**BRIEF:**
Repeat the records below line by line, exactly, finishing on the line that contains "## IMPORTANT: Restart Required".

** EXERCISE INPUT follows **

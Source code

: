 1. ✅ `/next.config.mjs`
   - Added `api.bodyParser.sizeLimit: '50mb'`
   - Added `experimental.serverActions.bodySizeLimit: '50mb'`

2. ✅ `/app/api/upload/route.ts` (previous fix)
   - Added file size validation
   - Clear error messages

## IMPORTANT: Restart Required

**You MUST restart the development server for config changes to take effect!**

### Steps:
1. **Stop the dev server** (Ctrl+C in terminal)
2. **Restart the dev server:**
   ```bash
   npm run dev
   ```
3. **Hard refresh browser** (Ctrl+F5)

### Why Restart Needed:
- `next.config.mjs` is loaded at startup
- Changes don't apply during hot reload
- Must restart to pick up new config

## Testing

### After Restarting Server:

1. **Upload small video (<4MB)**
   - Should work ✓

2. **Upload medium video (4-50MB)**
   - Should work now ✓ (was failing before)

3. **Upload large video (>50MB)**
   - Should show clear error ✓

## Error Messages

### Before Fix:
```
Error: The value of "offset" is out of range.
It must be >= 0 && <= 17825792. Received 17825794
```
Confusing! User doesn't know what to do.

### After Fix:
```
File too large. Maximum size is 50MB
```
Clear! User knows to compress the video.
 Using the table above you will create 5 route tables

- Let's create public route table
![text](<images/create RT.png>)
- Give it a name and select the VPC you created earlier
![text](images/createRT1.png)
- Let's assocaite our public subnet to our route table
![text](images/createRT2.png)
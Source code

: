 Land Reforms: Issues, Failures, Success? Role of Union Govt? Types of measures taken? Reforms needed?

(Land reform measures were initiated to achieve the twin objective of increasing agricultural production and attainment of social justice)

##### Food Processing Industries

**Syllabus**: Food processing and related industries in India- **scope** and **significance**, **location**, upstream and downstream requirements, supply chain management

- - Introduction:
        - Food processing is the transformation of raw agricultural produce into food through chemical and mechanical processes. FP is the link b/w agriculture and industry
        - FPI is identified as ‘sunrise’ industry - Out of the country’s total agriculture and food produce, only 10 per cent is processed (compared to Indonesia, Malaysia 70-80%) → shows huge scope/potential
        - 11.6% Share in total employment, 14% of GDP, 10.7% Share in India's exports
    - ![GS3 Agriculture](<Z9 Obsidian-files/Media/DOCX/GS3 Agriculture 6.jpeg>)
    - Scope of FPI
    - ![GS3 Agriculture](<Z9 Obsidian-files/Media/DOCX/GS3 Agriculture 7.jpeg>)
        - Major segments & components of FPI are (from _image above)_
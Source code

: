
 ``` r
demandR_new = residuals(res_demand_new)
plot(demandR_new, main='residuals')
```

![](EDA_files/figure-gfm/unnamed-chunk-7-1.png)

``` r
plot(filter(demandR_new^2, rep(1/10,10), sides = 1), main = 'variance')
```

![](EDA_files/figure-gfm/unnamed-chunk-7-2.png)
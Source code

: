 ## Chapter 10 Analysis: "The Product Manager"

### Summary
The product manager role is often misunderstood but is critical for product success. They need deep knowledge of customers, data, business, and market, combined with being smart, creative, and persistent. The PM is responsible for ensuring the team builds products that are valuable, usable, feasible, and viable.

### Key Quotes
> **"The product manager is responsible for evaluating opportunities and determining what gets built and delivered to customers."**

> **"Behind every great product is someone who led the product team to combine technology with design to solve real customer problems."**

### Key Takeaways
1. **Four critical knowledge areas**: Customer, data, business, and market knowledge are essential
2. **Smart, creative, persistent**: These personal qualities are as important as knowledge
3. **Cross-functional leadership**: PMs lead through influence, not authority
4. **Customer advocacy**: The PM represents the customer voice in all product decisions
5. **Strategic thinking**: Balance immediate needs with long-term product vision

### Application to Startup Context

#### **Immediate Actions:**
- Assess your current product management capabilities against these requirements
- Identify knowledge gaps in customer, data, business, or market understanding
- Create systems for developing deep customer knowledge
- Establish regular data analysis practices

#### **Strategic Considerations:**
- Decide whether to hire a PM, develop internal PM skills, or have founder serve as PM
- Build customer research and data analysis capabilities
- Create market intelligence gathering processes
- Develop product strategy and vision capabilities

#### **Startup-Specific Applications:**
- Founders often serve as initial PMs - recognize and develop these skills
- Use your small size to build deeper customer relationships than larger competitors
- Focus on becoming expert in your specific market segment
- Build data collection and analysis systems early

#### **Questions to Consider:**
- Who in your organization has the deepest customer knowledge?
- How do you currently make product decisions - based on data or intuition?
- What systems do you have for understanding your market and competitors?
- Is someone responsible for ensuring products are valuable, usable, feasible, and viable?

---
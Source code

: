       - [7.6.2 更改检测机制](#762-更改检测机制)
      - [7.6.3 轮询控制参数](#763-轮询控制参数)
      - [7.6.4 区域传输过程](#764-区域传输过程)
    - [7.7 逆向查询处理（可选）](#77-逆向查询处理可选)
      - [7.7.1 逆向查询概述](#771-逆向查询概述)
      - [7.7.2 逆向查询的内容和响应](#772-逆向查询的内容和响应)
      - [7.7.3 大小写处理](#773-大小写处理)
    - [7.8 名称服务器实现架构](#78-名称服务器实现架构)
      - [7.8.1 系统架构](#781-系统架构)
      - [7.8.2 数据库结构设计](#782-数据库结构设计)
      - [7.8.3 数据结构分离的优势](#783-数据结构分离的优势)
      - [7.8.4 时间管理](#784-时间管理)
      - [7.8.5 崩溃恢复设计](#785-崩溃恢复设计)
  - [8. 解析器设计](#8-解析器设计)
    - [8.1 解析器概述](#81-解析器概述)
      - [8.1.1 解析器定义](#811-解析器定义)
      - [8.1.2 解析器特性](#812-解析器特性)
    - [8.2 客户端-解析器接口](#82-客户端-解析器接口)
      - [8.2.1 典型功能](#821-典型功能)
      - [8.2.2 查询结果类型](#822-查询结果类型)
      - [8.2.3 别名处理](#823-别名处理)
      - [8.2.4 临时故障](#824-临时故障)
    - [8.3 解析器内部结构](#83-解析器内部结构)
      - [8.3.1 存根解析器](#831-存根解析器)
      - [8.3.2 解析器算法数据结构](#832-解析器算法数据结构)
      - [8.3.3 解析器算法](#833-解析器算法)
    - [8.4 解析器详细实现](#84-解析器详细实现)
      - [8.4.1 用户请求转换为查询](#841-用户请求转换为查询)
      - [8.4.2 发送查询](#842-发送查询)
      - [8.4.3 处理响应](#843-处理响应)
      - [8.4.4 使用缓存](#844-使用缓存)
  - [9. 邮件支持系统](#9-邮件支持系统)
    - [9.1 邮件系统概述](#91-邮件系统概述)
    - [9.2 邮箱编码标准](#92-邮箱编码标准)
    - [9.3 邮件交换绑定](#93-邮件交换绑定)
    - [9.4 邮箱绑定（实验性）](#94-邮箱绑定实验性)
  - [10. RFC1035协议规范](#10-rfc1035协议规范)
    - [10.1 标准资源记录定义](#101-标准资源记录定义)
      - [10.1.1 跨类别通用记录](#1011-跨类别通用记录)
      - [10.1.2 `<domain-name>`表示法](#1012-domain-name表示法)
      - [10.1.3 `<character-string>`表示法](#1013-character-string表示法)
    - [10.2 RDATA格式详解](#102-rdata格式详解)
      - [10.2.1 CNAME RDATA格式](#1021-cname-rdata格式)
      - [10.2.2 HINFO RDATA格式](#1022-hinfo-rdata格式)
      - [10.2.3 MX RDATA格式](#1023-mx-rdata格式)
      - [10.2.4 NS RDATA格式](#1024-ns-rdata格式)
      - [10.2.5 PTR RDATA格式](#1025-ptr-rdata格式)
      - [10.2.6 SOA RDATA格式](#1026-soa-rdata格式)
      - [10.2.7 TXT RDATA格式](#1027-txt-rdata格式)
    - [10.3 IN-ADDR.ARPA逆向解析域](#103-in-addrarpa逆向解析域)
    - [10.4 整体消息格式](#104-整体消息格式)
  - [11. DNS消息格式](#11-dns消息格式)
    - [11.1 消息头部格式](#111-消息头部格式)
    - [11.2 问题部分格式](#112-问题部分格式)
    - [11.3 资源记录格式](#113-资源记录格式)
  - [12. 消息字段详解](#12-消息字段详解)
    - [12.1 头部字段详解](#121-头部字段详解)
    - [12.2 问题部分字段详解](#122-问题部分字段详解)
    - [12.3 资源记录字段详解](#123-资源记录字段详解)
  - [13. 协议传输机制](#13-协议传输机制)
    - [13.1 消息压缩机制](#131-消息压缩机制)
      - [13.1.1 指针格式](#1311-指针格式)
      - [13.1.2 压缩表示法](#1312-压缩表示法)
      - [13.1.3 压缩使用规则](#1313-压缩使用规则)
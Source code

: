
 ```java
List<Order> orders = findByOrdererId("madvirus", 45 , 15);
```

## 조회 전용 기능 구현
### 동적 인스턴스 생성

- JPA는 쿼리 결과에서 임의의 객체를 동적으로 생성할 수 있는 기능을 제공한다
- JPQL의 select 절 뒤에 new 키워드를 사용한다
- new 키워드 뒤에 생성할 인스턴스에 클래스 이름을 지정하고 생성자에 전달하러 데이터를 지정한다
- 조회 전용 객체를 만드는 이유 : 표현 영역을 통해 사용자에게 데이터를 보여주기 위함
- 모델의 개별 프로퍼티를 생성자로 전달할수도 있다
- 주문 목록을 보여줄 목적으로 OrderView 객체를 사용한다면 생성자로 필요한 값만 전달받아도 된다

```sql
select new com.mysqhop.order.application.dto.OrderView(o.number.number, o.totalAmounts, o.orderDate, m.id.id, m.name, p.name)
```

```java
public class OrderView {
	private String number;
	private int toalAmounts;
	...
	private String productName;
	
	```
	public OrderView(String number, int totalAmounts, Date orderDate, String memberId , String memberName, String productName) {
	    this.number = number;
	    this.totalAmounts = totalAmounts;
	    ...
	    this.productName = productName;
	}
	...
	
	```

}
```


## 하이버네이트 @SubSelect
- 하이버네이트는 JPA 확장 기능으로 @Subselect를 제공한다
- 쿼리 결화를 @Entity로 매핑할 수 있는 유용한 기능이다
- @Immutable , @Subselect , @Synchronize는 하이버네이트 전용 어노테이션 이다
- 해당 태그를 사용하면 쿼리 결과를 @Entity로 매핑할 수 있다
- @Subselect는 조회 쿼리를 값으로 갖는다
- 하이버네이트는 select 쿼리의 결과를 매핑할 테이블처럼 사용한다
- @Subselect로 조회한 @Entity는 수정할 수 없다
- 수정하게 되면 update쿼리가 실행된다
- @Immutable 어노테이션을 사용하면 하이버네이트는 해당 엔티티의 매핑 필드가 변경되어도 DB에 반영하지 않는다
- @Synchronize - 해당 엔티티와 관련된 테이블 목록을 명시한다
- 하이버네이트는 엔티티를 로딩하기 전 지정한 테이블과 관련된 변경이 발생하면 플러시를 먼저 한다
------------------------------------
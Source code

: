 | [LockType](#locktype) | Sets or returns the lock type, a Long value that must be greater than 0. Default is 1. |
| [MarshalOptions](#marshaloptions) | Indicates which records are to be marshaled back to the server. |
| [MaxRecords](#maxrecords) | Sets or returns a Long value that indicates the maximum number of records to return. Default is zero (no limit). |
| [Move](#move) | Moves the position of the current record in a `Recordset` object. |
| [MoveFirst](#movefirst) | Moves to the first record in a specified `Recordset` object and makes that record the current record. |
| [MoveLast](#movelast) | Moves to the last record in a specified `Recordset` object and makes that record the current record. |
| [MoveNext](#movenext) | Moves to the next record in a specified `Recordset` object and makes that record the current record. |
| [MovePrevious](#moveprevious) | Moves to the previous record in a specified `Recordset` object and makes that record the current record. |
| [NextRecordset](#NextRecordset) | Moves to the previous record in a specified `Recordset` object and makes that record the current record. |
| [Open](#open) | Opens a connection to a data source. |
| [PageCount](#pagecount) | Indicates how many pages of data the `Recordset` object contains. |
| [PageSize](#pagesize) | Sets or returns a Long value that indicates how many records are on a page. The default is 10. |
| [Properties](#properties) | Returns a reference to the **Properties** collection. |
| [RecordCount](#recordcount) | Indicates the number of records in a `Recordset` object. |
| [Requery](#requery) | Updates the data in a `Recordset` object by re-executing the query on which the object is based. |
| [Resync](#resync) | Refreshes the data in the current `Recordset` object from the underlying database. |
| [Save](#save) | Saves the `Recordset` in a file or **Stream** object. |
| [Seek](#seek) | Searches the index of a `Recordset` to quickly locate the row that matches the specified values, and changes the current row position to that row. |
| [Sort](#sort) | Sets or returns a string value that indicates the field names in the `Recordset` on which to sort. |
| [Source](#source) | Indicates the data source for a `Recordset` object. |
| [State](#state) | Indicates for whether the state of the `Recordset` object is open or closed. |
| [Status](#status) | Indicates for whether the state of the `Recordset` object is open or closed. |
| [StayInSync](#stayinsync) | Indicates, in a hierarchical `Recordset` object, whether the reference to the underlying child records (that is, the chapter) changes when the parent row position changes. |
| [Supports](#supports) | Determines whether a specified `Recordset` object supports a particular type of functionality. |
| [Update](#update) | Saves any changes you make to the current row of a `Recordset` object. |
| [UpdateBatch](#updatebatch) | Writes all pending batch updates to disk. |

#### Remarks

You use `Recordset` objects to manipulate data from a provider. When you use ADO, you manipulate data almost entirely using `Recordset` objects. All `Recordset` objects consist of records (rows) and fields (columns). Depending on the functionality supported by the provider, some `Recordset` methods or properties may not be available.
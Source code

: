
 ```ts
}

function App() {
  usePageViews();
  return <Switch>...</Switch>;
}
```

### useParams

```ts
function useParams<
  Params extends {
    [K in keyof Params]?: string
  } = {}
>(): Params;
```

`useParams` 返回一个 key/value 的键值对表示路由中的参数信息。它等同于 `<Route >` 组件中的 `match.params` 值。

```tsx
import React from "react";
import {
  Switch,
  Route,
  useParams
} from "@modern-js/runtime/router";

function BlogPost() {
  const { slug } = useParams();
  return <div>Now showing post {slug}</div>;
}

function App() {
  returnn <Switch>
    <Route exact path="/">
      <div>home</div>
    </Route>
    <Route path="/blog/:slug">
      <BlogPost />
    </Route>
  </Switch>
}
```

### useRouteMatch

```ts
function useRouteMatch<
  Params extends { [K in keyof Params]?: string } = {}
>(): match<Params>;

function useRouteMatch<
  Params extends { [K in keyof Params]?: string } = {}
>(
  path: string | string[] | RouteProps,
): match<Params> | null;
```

** End of EXERCISE INPUT **

**WRITTEN ANSWER:**
Source code

: 1. ✅ `/next.config.mjs`
   - Added `api.bodyParser.sizeLimit: '50mb'`
   - Added `experimental.serverActions.bodySizeLimit: '50mb'`

2. ✅ `/app/api/upload/route.ts` (previous fix)
   - Added file size validation
   - Clear error messages

## IMPORTANT: Restart Required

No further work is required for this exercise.